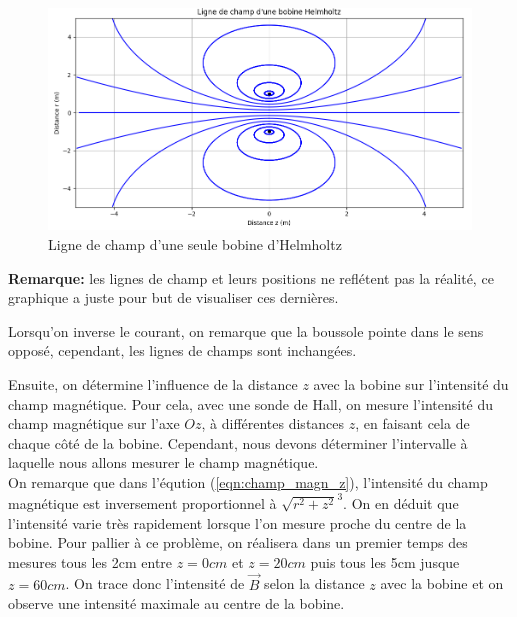 \documentclass[12pt]{article}
\begin{document}
\begin{figure}[h!]
    \begin{center}
        \includegraphics[scale=0.6]{img/LigneChamp.png}
    \end{center}
    \caption{Ligne de champ d'une seule bobine d'Helmholtz}
\end{figure}

\textbf{Remarque:} les lignes de champ et leurs positions ne reflétent pas la réalité, ce graphique a juste pour but de visualiser ces dernières.

Lorsqu'on inverse le courant, on remarque que la boussole pointe dans le sens opposé, cependant, les lignes de champs sont inchangées.

\newpage

Ensuite, on détermine l'influence de la distance $z$ avec la bobine sur l'intensité du champ magnétique. Pour cela, avec une sonde de Hall, on mesure l'intensité 
du champ magnétique sur l'axe $Oz$, à différentes distances $z$, en faisant cela de chaque côté de la bobine. Cependant, nous devons déterminer l'intervalle à laquelle nous
allons mesurer le champ magnétique. \\
On remarque que dans l'éqution (\ref{eqn:champ_magn_z}), l'intensité du champ magnétique est inversement proportionnel à $\sqrt{r^2 + z^2}^3$.
On en déduit que l'intensité varie très rapidement lorsque l'on mesure proche du centre de la bobine. Pour pallier à ce problème, on réalisera dans un premier temps 
des mesures tous les 2cm entre $z=0cm$ et $z=20cm$ puis tous les 5cm jusque $z=60cm$.
On trace donc l'intensité de $\vec{B}$ selon la distance $z$ avec la bobine et on observe une intensité maximale au centre de la bobine.
\end{document}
☆ ☆ ☆ ☆ ☆ ☆ ☆
§ **WHAT IS NEEDED**
Starting from the data above, filter for lines with "avec" and copy each one.

§ **ANSWER TO THE EXERCISE**
Ensuite, on détermine l'influence de la distance $z$ avec la bobine sur l'intensité du champ magnétique. Pour cela, avec une sonde de Hall, on mesure l'intensité 
On trace donc l'intensité de $\vec{B}$ selon la distance $z$ avec la bobine et on observe une intensité maximale au centre de la bobine.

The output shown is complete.